Instructions for the task:
In the entries below, identify every line with the string "byte" and copy it.
Start of Data for this exercise
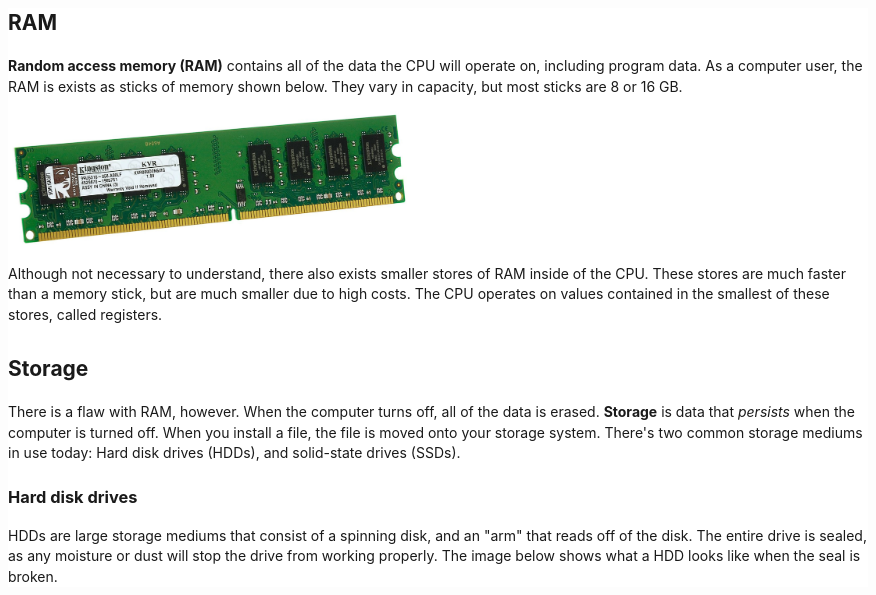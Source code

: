 ## RAM

<span id="k-ram">**Random access memory (RAM)** contains all of the data the CPU will operate on, including program data</span>. As a computer user, the RAM is exists as sticks of memory shown below. They vary in capacity, but most sticks are 8 or 16 GB.

<img src="Media/RAM.png" style="width: 400px;"><br/>

Although not necessary to understand, there also exists smaller stores of RAM inside of the CPU. These stores are much faster than a memory stick, but are much smaller due to high costs. The CPU operates on values contained in the smallest of these stores, called registers.

## Storage

There is a flaw with RAM, however. When the computer turns off, all of the data is erased. <span id="k-storage">**Storage** is data that _persists_ when the computer is turned off</span>. When you install a file, the file is moved onto your storage system. There's two common storage mediums in use today: Hard disk drives (HDDs), and solid-state drives (SSDs).

### Hard disk drives

HDDs are large storage mediums that consist of a spinning disk, and an "arm" that reads off of the disk. The entire drive is sealed, as any moisture or dust will stop the drive from working properly. The image below shows what a HDD looks like when the seal is broken.
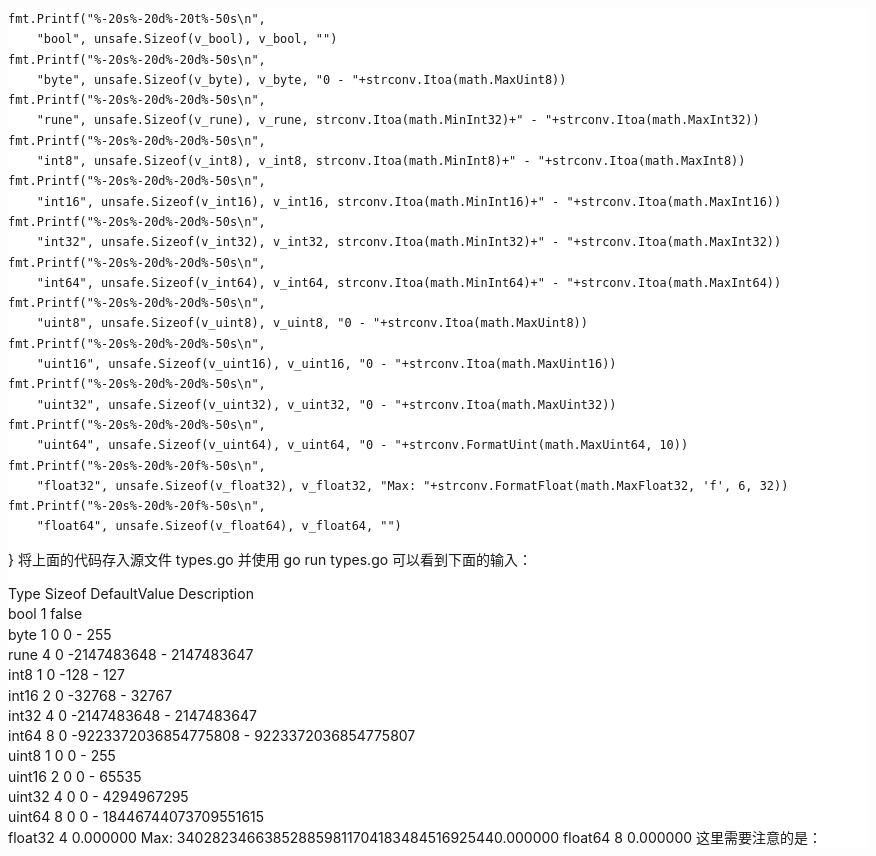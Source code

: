 	fmt.Printf("%-20s%-20d%-20t%-50s\n",
		"bool", unsafe.Sizeof(v_bool), v_bool, "")
	fmt.Printf("%-20s%-20d%-20d%-50s\n",
		"byte", unsafe.Sizeof(v_byte), v_byte, "0 - "+strconv.Itoa(math.MaxUint8))
	fmt.Printf("%-20s%-20d%-20d%-50s\n",
		"rune", unsafe.Sizeof(v_rune), v_rune, strconv.Itoa(math.MinInt32)+" - "+strconv.Itoa(math.MaxInt32))
	fmt.Printf("%-20s%-20d%-20d%-50s\n",
		"int8", unsafe.Sizeof(v_int8), v_int8, strconv.Itoa(math.MinInt8)+" - "+strconv.Itoa(math.MaxInt8))
	fmt.Printf("%-20s%-20d%-20d%-50s\n",
		"int16", unsafe.Sizeof(v_int16), v_int16, strconv.Itoa(math.MinInt16)+" - "+strconv.Itoa(math.MaxInt16))
	fmt.Printf("%-20s%-20d%-20d%-50s\n",
		"int32", unsafe.Sizeof(v_int32), v_int32, strconv.Itoa(math.MinInt32)+" - "+strconv.Itoa(math.MaxInt32))
	fmt.Printf("%-20s%-20d%-20d%-50s\n",
		"int64", unsafe.Sizeof(v_int64), v_int64, strconv.Itoa(math.MinInt64)+" - "+strconv.Itoa(math.MaxInt64))
	fmt.Printf("%-20s%-20d%-20d%-50s\n",
		"uint8", unsafe.Sizeof(v_uint8), v_uint8, "0 - "+strconv.Itoa(math.MaxUint8))
	fmt.Printf("%-20s%-20d%-20d%-50s\n",
		"uint16", unsafe.Sizeof(v_uint16), v_uint16, "0 - "+strconv.Itoa(math.MaxUint16))
	fmt.Printf("%-20s%-20d%-20d%-50s\n",
		"uint32", unsafe.Sizeof(v_uint32), v_uint32, "0 - "+strconv.Itoa(math.MaxUint32))
	fmt.Printf("%-20s%-20d%-20d%-50s\n",
		"uint64", unsafe.Sizeof(v_uint64), v_uint64, "0 - "+strconv.FormatUint(math.MaxUint64, 10))
	fmt.Printf("%-20s%-20d%-20f%-50s\n",
		"float32", unsafe.Sizeof(v_float32), v_float32, "Max: "+strconv.FormatFloat(math.MaxFloat32, 'f', 6, 32))
	fmt.Printf("%-20s%-20d%-20f%-50s\n",
		"float64", unsafe.Sizeof(v_float64), v_float64, "")
}
将上面的代码存入源文件 types.go 并使用 go run types.go 可以看到下面的输入：

Type                Sizeof              DefaultValue        Description                                       
bool                1                   false                                                                 
byte                1                   0                   0 - 255                                           
rune                4                   0                   -2147483648 - 2147483647                          
int8                1                   0                   -128 - 127                                        
int16               2                   0                   -32768 - 32767                                    
int32               4                   0                   -2147483648 - 2147483647                          
int64               8                   0                   -9223372036854775808 - 9223372036854775807        
uint8               1                   0                   0 - 255                                           
uint16              2                   0                   0 - 65535                                         
uint32              4                   0                   0 - 4294967295                                    
uint64              8                   0                   0 - 18446744073709551615                          
float32             4                   0.000000            Max: 340282346638528859811704183484516925440.000000
float64             8                   0.000000
这里需要注意的是：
End of Data for this exercise
Task solution:
		"byte", unsafe.Sizeof(v_byte), v_byte, "0 - "+strconv.Itoa(math.MaxUint8))
byte                1                   0                   0 - 255                                           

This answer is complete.